Relief from the grit, grime and guts is to be found in Lucky's tender relationship with his old-fashioned, deeply religious mother and his doting younger siblings. In addition, the harsh techno-music frequently gives way to deep and soulful gospel songs (such as Jerusalema), and a number of patrons in the cinema actually sang along with these popular numbers when I watched the film.
South African issues are all woven into the plot and its development. Race, of course, is unavoidable. While being pursued by an icily-played, untouchable-like Afrikaner policemen, perhaps playfully called Blackie Swart (Blackie Black!), Lucky relentlessly pursues the dream of moving to the white suburbs and perhaps eventually even the coast (Jerusalema?). En route he acquires an elegant, liberal Jewish lover to whom he appeals as a kind of black Robin Hood figure, the dashing, even chivalrous entrepreneur who solves the housing problem of the inner city poor by direct but dubiously legal action.

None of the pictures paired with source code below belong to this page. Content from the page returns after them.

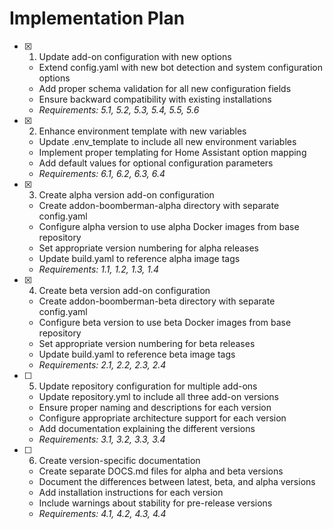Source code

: # Implementation Plan

- [x] 1. Update add-on configuration with new options
  - Extend config.yaml with new bot detection and system configuration options
  - Add proper schema validation for all new configuration fields
  - Ensure backward compatibility with existing installations
  - _Requirements: 5.1, 5.2, 5.3, 5.4, 5.5, 5.6_

- [x] 2. Enhance environment template with new variables
  - Update .env_template to include all new environment variables
  - Implement proper templating for Home Assistant option mapping
  - Add default values for optional configuration parameters
  - _Requirements: 6.1, 6.2, 6.3, 6.4_

- [x] 3. Create alpha version add-on configuration
  - Create addon-boomberman-alpha directory with separate config.yaml
  - Configure alpha version to use alpha Docker images from base repository
  - Set appropriate version numbering for alpha releases
  - Update build.yaml to reference alpha image tags
  - _Requirements: 1.1, 1.2, 1.3, 1.4_

- [x] 4. Create beta version add-on configuration
  - Create addon-boomberman-beta directory with separate config.yaml
  - Configure beta version to use beta Docker images from base repository
  - Set appropriate version numbering for beta releases
  - Update build.yaml to reference beta image tags
  - _Requirements: 2.1, 2.2, 2.3, 2.4_

- [ ] 5. Update repository configuration for multiple add-ons
  - Update repository.yml to include all three add-on versions
  - Ensure proper naming and descriptions for each version
  - Configure appropriate architecture support for each version
  - Add documentation explaining the different versions
  - _Requirements: 3.1, 3.2, 3.3, 3.4_

- [ ] 6. Create version-specific documentation
  - Create separate DOCS.md files for alpha and beta versions
  - Document the differences between latest, beta, and alpha versions
  - Add installation instructions for each version
  - Include warnings about stability for pre-release versions
  - _Requirements: 4.1, 4.2, 4.3, 4.4_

Xenophobia is also presciently there as Lucky and his gang come eyeball to eyeball with Nigerian drug dealers, the leader of whom turns out to be a pretty irredeemable villain as he takes frightful revenge after being sidelined by Lucky. I suppose most nationalities at some time have to put up with being the really bad guys; back in the eighties it was white South Africans, then it became Arabs, followed by Russians and now it's Nigerians. The problem with that in a place like South Africa is the raw reality of xenophobic violence on our cities' streets, and it’s debatable whether portraying the arch-villain as foreign is helpful just at the moment, when we are trying to recover from such violence.

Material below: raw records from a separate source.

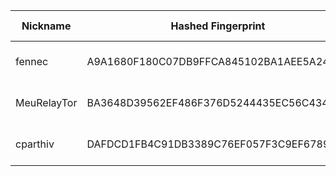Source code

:| Nickname |  Hashed Fingerprint	| Or Addresses | Contact | Running | Flags | Last Seen | First Seen | Last Restarted | Advertised Bandwidth | Platform | Version | Version Status | Recommended Version | Verified hostnames | Exit policy |
|---|---|---|---|---|---|---|---|---|---|---|---|---|---|---|---|
|fennec | A9A1680F180C07DB9FFCA845102BA1AEE5A24B11 | ["47.198.108.45:9090"] | spam@fennec.lol | true | Running, V2Dir, Valid | 2025-08-09 07:00:00 | 2025-08-09 07:00:00 | 2025-08-09 06:52:08 | 0 | Tor 0.4.8.17 on Linux | 0.4.8.17 | recommended | true | ["47-198-108-45.fdr01.lkld.fl.ip.frontiernet.net"] | ["reject *:*"]|
|MeuRelayTor | BA3648D39562EF486F376D5244435EC56C434083 | ["72.60.0.7:9001","[2a02:4780:14:1e49::1]:9001"] | estudante@exemplo.com | true | Running, V2Dir, Valid | 2025-08-09 07:00:00 | 2025-08-09 00:00:00 | 2025-08-08 23:16:18 | 0 | Tor 0.4.8.10 on Linux | 0.4.8.10 | recommended | true | ["srv937921.hstgr.cloud"] | ["reject *:*"]|
|cparthiv | DAFDCD1FB4C91DB3389C76EF057F3C9EF678912B | ["50.35.11.234:9011"] | tor@parthiv.dev | true | Running, V2Dir, Valid | 2025-08-09 07:00:00 | 2025-08-09 03:00:00 | 2025-08-09 05:36:42 | 0 | Tor 0.4.8.17 on Linux | 0.4.8.17 | recommended | true | N/A | ["reject *:*"]|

The film's really serious and pervasive issue is whether apartheid and the resulting continuing social deprivation justify crime. Lucky is portrayed with studied ambiguity: on the one hand as a hero of the underclass who doesn't hesitate to clear out drug pushers from 'his' buildings or rescue his lover's brother from their clutches; but on the other, as a man who routinely uses extreme violence, even murder, to achieve his ends.

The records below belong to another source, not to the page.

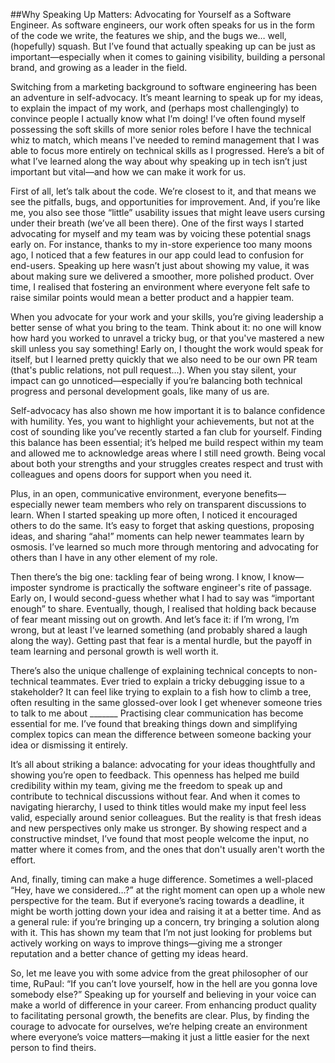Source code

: ##Why Speaking Up Matters: Advocating for Yourself as a Software Engineer.
As software engineers, our work often speaks for us in the form of the code we write, the features we ship, and the bugs we… well, (hopefully) squash. But I’ve found that actually speaking up can be just as important—especially when it comes to gaining visibility, building a personal brand, and growing as a leader in the field.

Switching from a marketing background to software engineering has been an adventure in self-advocacy. It’s meant learning to speak up for my ideas, to explain the impact of my work, and (perhaps most challengingly) to convince people I actually know what I’m doing! I’ve often found myself possessing the soft skills of more senior roles before I have the technical whiz to match, which means I've needed to remind management that I was able to focus more entirely on technical skills as I progressed. Here’s a bit of what I’ve learned along the way about why speaking up in tech isn’t just important but vital—and how we can make it work for us.

First of all, let’s talk about the code. We’re closest to it, and that means we see the pitfalls, bugs, and opportunities for improvement. And, if you’re like me, you also see those “little” usability issues that might leave users cursing under their breath (we’ve all been there). One of the first ways I started advocating for myself and my team was by voicing these potential snags early on. For instance, thanks to my in-store experience too many moons ago, I noticed that a few features in our app could lead to confusion for end-users. Speaking up here wasn’t just about showing my value, it was about making sure we delivered a smoother, more polished product. Over time, I realised that fostering an environment where everyone felt safe to raise similar points would mean a better product and a happier team.

When you advocate for your work and your skills, you’re giving leadership a better sense of what you bring to the team. Think about it: no one will know how hard you worked to unravel a tricky bug, or that you've mastered a new skill unless you say something! Early on, I thought the work would speak for itself, but I learned pretty quickly that we also need to be our own PR team (that's public relations, not pull request...). When you stay silent, your impact can go unnoticed—especially if you’re balancing both technical progress and personal development goals, like many of us are.

Self-advocacy has also shown me how important it is to balance confidence with humility. Yes, you want to highlight your achievements, but not at the cost of sounding like you’ve recently started a fan club for yourself. Finding this balance has been essential; it’s helped me build respect within my team and allowed me to acknowledge areas where I still need growth. Being vocal about both your strengths and your struggles creates respect and trust with colleagues and opens doors for support when you need it.

Plus, in an open, communicative environment, everyone benefits—especially newer team members who rely on transparent discussions to learn. When I started speaking up more often, I noticed it encouraged others to do the same. It’s easy to forget that asking questions, proposing ideas, and sharing “aha!” moments can help newer teammates learn by osmosis. I’ve learned so much more through mentoring and advocating for others than I have in any other element of my role.

Then there’s the big one: tackling fear of being wrong. I know, I know—imposter syndrome is practically the software engineer's rite of passage. Early on, I would second-guess whether what I had to say was “important enough” to share. Eventually, though, I realised that holding back because of fear meant missing out on growth. And let’s face it: if I’m wrong, I’m wrong, but at least I’ve learned something (and probably shared a laugh along the way). Getting past that fear is a mental hurdle, but the payoff in team learning and personal growth is well worth it.

There’s also the unique challenge of explaining technical concepts to non-technical teammates. Ever tried to explain a tricky debugging issue to a stakeholder? It can feel like trying to explain to a fish how to climb a tree, often resulting in the same glossed-over look I get whenever someone tries to talk to me about _______ Practising clear communication has become essential for me. I’ve found that breaking things down and simplifying complex topics can mean the difference between someone backing your idea or dismissing it entirely.

It’s all about striking a balance: advocating for your ideas thoughtfully and showing you’re open to feedback. This openness has helped me build credibility within my team, giving me the freedom to speak up and contribute to technical discussions without fear. And when it comes to navigating hierarchy, I used to think titles would make my input feel less valid, especially around senior colleagues. But the reality is that fresh ideas and new perspectives only make us stronger. By showing respect and a constructive mindset, I’ve found that most people welcome the input, no matter where it comes from, and the ones that don't usually aren't worth the effort.

And, finally, timing can make a huge difference. Sometimes a well-placed “Hey, have we considered…?” at the right moment can open up a whole new perspective for the team. But if everyone’s racing towards a deadline, it might be worth jotting down your idea and raising it at a better time. And as a general rule: if you’re bringing up a concern, try bringing a solution along with it. This has shown my team that I’m not just looking for problems but actively working on ways to improve things—giving me a stronger reputation and a better chance of getting my ideas heard.

So, let me leave you with some advice from the great philosopher of our time, RuPaul: “If you can’t love yourself, how in the hell are you gonna love somebody else?” Speaking up for yourself and believing in your voice can make a world of difference in your career. From enhancing product quality to facilitating personal growth, the benefits are clear. Plus, by finding the courage to advocate for ourselves, we’re helping create an environment where everyone’s voice matters—making it just a little easier for the next person to find theirs.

Moral ambiguity seeps out into post-apartheid South African society, represented by Lucky's mob-lawyer, his colluding banker (an Afrikaans woman), his teenage sweetheart (a bank clerk who texts information on clients to her mugger brother), and Lucky's one-time crime boss (a softly-spoken but psychotic veteran of the armed struggle who uses his military skills to effect what he calls 'affirmative redistribution').
The somewhat weak ending of the film deliberately appears to leave the moral ambiguity of Lucky Kunene and fellow South Africans unresolved. Interestingly, some reviewers thought the moral of the story was that ultimately crime doesn't pay. I wonder if they saw this because this is what they wanted to see and in fact the question was left wide open. It didn't pay for the Nigerian druglords but what of 'Robin Hood' Lucky Kunene? The disturbing implication of Lucky's situation at the end seemed to me to be that, for underprivileged black South Africans, the economic Jerusalema is still only attainable by breaking the civil and moral law.